1) the first statement is false..the complement of NFA need not be complement of language..means it may or may not .....but complement of DFA is always the COMPLEMENT of given language...

2) the answer is (a+b)^+.......here NFA gives complement of language...

YOU CAN SAY ....COMPLEMENT OF NFA IS NEVER ALWAYS COMPLEMENT OF LANGUAGE...IT MAY OR MAY NOT.....

answer of 2nd is as follows...

4 votes
4 votes
1) It's a false statement.

Let suppose we have one NFA for some regular language and it's M. so what does it mean by complement of this NFA it's basically M' now you're asking

whether for NFA L(M')=(L(M))'?

this statement is true for DFA , but not for NFA , reason is simple , for DFA , every final state is accepting state and every Non-final state is rejecting state , same is not true for NFA , because it may happen that for some i/p we 're reaching some final state and non-final state as well.

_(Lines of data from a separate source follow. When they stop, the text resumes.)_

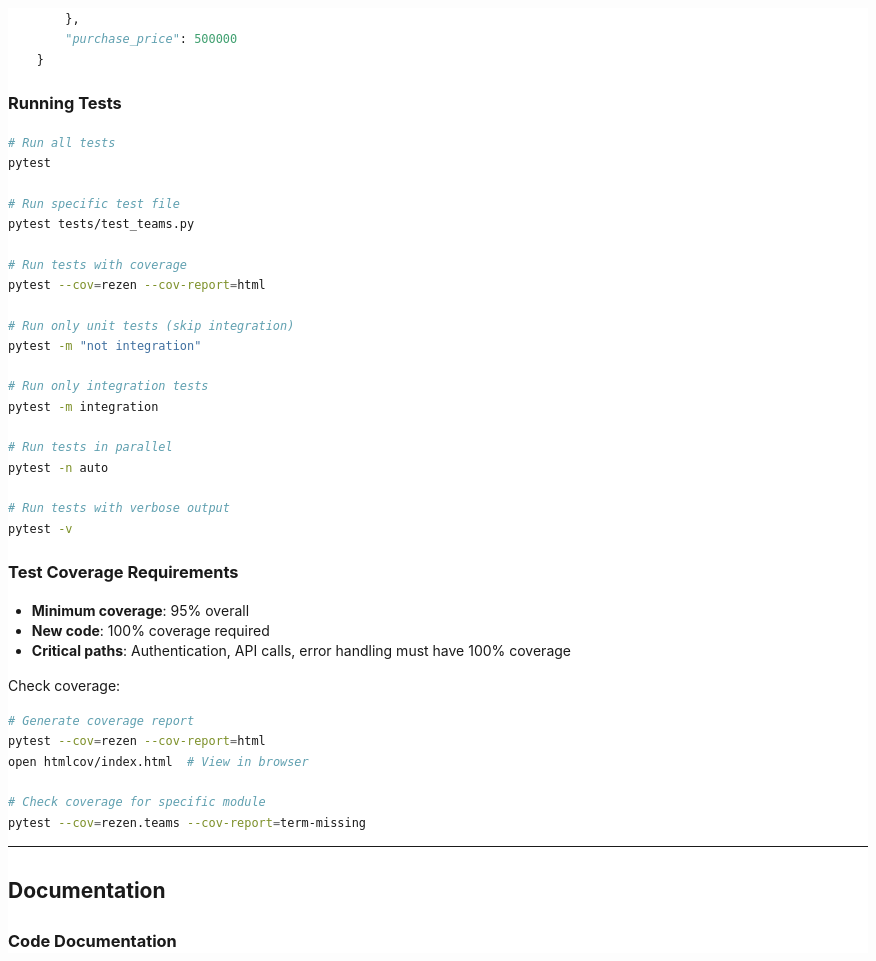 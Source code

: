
 ```python
        },
        "purchase_price": 500000
    }
```

### Running Tests

```bash
# Run all tests
pytest

# Run specific test file
pytest tests/test_teams.py

# Run tests with coverage
pytest --cov=rezen --cov-report=html

# Run only unit tests (skip integration)
pytest -m "not integration"

# Run only integration tests
pytest -m integration

# Run tests in parallel
pytest -n auto

# Run tests with verbose output
pytest -v
```

### Test Coverage Requirements

- **Minimum coverage**: 95% overall
- **New code**: 100% coverage required
- **Critical paths**: Authentication, API calls, error handling must have 100% coverage

Check coverage:

```bash
# Generate coverage report
pytest --cov=rezen --cov-report=html
open htmlcov/index.html  # View in browser

# Check coverage for specific module
pytest --cov=rezen.teams --cov-report=term-missing
```

---

## Documentation

### Code Documentation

How does we define L(NFA)? it's like for some input string W , after complete scanning of W , if at least one final state is reached , then this W is part of language.Let suppose after consuming i/p W , we reach 3 states q1,q2,q3 so if out of those 3 states , if at least one is final state then it's acceptable input. But for DFA , it can't happen for a particular i/p only one final state is possible.

L(M') is achieved by just convert final state to non-final state and vice versa.

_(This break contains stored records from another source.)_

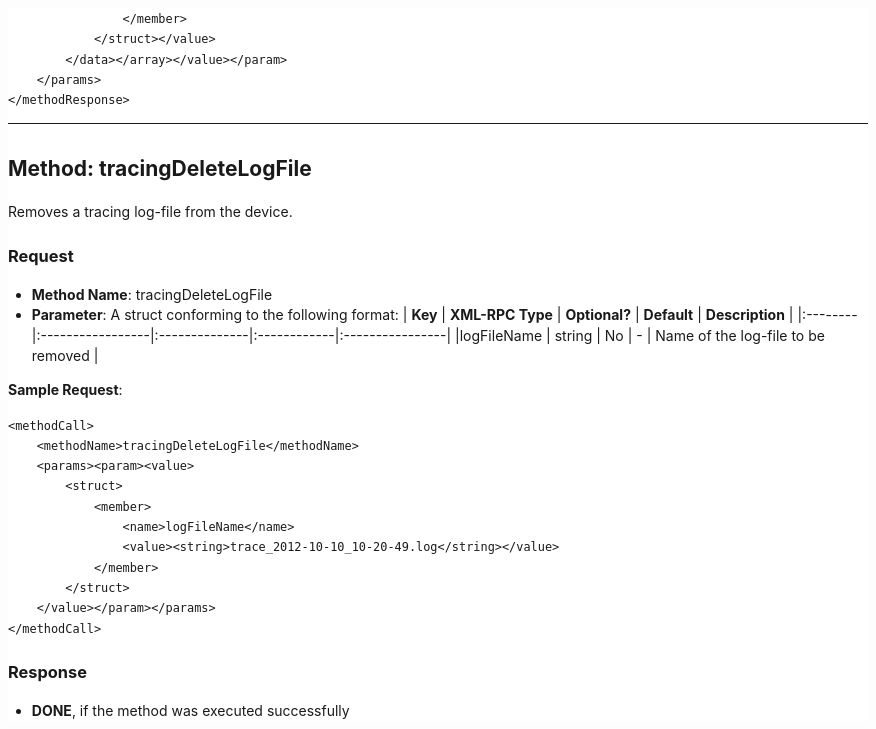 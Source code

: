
 ```
				</member>
			</struct></value>
		</data></array></value></param>
	</params>
</methodResponse>
```


---


## Method: tracingDeleteLogFile ##
Removes a tracing log-file from the device.

### Request ###
  * **Method Name**: tracingDeleteLogFile
  * **Parameter**: A struct conforming to the following format:
| **Key** | **XML-RPC Type** | **Optional?** | **Default** | **Description** |
|:--------|:-----------------|:--------------|:------------|:----------------|
|logFileName | string | No | - | Name of the log-file to be removed |


**Sample Request**:
```
<methodCall>
	<methodName>tracingDeleteLogFile</methodName>
	<params><param><value>
		<struct>
			<member>
				<name>logFileName</name>
				<value><string>trace_2012-10-10_10-20-49.log</string></value>
			</member>
		</struct>
	</value></param></params>
</methodCall>
```

### Response ###

  * **DONE**, if the method was executed successfully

so you can see for i/p W , q1,q2 was non-final states and q3 was final state and it was acceptable i/p in original NFA but in complement of NFA , q1,q2 are final state and q3 is non-final state , but as w is still reaching atleast one final state , it's still valid i/p , does it happen in complement of language? No.

Complement of language is defined by (L(M))'= ∑*-L(M) , it's not that easy to evaluate but we just know that complement of a language is everything that is not part of language.

2)here we have only one final state , make this non-final state , what we got? Nothing but ∅.